Exact reproduction of the following data is required.

[Opening RECORDS FOR THE TASK section]

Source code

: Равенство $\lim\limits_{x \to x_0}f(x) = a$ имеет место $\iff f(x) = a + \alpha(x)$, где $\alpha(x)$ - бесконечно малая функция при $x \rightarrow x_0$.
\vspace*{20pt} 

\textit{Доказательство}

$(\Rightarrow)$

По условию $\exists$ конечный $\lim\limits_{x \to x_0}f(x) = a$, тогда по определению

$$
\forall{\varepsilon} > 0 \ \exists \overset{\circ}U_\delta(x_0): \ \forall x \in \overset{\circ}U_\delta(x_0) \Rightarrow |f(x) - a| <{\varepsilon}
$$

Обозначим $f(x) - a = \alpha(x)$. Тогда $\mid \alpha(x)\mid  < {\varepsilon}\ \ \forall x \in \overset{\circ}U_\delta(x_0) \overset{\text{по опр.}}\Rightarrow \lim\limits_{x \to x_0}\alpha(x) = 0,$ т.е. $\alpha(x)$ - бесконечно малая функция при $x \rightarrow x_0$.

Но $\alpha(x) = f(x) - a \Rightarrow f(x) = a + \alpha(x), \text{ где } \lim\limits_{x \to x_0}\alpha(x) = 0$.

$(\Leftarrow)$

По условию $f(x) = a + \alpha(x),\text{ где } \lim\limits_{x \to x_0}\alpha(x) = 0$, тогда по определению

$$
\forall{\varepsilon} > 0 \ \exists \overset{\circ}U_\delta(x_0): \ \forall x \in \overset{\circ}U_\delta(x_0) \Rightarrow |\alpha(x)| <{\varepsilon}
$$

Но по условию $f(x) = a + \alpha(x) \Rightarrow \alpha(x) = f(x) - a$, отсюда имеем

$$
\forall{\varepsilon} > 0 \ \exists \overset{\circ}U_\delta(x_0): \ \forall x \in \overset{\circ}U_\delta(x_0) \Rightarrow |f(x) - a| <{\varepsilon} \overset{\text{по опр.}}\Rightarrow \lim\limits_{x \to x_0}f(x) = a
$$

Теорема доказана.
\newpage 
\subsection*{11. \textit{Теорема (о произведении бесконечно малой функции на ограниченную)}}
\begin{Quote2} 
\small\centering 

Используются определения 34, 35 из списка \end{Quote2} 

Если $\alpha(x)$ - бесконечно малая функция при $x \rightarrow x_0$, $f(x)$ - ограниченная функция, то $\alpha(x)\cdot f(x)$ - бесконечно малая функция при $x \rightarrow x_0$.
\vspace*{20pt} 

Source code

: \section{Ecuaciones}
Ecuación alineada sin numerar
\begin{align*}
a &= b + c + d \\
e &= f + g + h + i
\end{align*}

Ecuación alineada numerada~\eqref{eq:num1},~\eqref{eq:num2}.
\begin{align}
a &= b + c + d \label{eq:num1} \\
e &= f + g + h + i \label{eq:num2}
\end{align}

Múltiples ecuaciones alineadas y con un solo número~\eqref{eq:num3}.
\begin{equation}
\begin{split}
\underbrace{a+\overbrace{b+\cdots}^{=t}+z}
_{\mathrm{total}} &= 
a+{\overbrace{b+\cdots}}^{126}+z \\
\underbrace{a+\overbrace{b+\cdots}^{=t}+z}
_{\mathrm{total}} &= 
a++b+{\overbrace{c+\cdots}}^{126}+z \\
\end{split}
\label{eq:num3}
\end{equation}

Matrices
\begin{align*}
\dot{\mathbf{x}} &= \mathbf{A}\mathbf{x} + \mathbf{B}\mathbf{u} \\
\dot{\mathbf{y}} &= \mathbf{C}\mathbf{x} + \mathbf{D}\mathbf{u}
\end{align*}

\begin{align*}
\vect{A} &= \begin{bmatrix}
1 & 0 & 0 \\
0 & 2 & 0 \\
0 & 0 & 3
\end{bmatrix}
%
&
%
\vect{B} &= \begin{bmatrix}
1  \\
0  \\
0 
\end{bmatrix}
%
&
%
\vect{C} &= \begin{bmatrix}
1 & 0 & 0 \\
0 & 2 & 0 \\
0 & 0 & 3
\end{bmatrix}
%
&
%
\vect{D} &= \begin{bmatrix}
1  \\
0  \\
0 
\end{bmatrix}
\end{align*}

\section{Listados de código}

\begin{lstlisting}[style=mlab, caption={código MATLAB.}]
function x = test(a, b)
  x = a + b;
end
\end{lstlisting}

[Closing RECORDS FOR THE TASK section]

> **SOLVED PROBLEM**:
Source code

: Равенство $\lim\limits_{x \to x_0}f(x) = a$ имеет место $\iff f(x) = a + \alpha(x)$, где $\alpha(x)$ - бесконечно малая функция при $x \rightarrow x_0$.
\vspace*{20pt} 

\textit{Доказательство}

$(\Rightarrow)$

По условию $\exists$ конечный $\lim\limits_{x \to x_0}f(x) = a$, тогда по определению

$$
\forall{\varepsilon} > 0 \ \exists \overset{\circ}U_\delta(x_0): \ \forall x \in \overset{\circ}U_\delta(x_0) \Rightarrow |f(x) - a| <{\varepsilon}
$$

Обозначим $f(x) - a = \alpha(x)$. Тогда $\mid \alpha(x)\mid  < {\varepsilon}\ \ \forall x \in \overset{\circ}U_\delta(x_0) \overset{\text{по опр.}}\Rightarrow \lim\limits_{x \to x_0}\alpha(x) = 0,$ т.е. $\alpha(x)$ - бесконечно малая функция при $x \rightarrow x_0$.

Но $\alpha(x) = f(x) - a \Rightarrow f(x) = a + \alpha(x), \text{ где } \lim\limits_{x \to x_0}\alpha(x) = 0$.

$(\Leftarrow)$

По условию $f(x) = a + \alpha(x),\text{ где } \lim\limits_{x \to x_0}\alpha(x) = 0$, тогда по определению

$$
\forall{\varepsilon} > 0 \ \exists \overset{\circ}U_\delta(x_0): \ \forall x \in \overset{\circ}U_\delta(x_0) \Rightarrow |\alpha(x)| <{\varepsilon}
$$

Но по условию $f(x) = a + \alpha(x) \Rightarrow \alpha(x) = f(x) - a$, отсюда имеем

$$
\forall{\varepsilon} > 0 \ \exists \overset{\circ}U_\delta(x_0): \ \forall x \in \overset{\circ}U_\delta(x_0) \Rightarrow |f(x) - a| <{\varepsilon} \overset{\text{по опр.}}\Rightarrow \lim\limits_{x \to x_0}f(x) = a
$$

Теорема доказана.
\newpage 
\subsection*{11. \textit{Теорема (о произведении бесконечно малой функции на ограниченную)}}
\begin{Quote2} 
\small\centering 

Используются определения 34, 35 из списка \end{Quote2} 

Если $\alpha(x)$ - бесконечно малая функция при $x \rightarrow x_0$, $f(x)$ - ограниченная функция, то $\alpha(x)\cdot f(x)$ - бесконечно малая функция при $x \rightarrow x_0$.
\vspace*{20pt} 

Source code

: \section{Ecuaciones}
Ecuación alineada sin numerar
\begin{align*}
a &= b + c + d \\
e &= f + g + h + i
\end{align*}

Ecuación alineada numerada~\eqref{eq:num1},~\eqref{eq:num2}.
\begin{align}
a &= b + c + d \label{eq:num1} \\
e &= f + g + h + i \label{eq:num2}
\end{align}

Múltiples ecuaciones alineadas y con un solo número~\eqref{eq:num3}.
\begin{equation}
\begin{split}
\underbrace{a+\overbrace{b+\cdots}^{=t}+z}
_{\mathrm{total}} &= 
a+{\overbrace{b+\cdots}}^{126}+z \\
\underbrace{a+\overbrace{b+\cdots}^{=t}+z}
_{\mathrm{total}} &= 
a++b+{\overbrace{c+\cdots}}^{126}+z \\
\end{split}
\label{eq:num3}
\end{equation}

Matrices
\begin{align*}
\dot{\mathbf{x}} &= \mathbf{A}\mathbf{x} + \mathbf{B}\mathbf{u} \\
\dot{\mathbf{y}} &= \mathbf{C}\mathbf{x} + \mathbf{D}\mathbf{u}
\end{align*}

\begin{align*}
\vect{A} &= \begin{bmatrix}
1 & 0 & 0 \\
0 & 2 & 0 \\
0 & 0 & 3
\end{bmatrix}
%
&
%
\vect{B} &= \begin{bmatrix}
1  \\
0  \\
0 
\end{bmatrix}
%
&
%
\vect{C} &= \begin{bmatrix}
1 & 0 & 0 \\
0 & 2 & 0 \\
0 & 0 & 3
\end{bmatrix}
%
&
%
\vect{D} &= \begin{bmatrix}
1  \\
0  \\
0 
\end{bmatrix}
\end{align*}

\section{Listados de código}

\begin{lstlisting}[style=mlab, caption={código MATLAB.}]
function x = test(a, b)
  x = a + b;
end
\end{lstlisting}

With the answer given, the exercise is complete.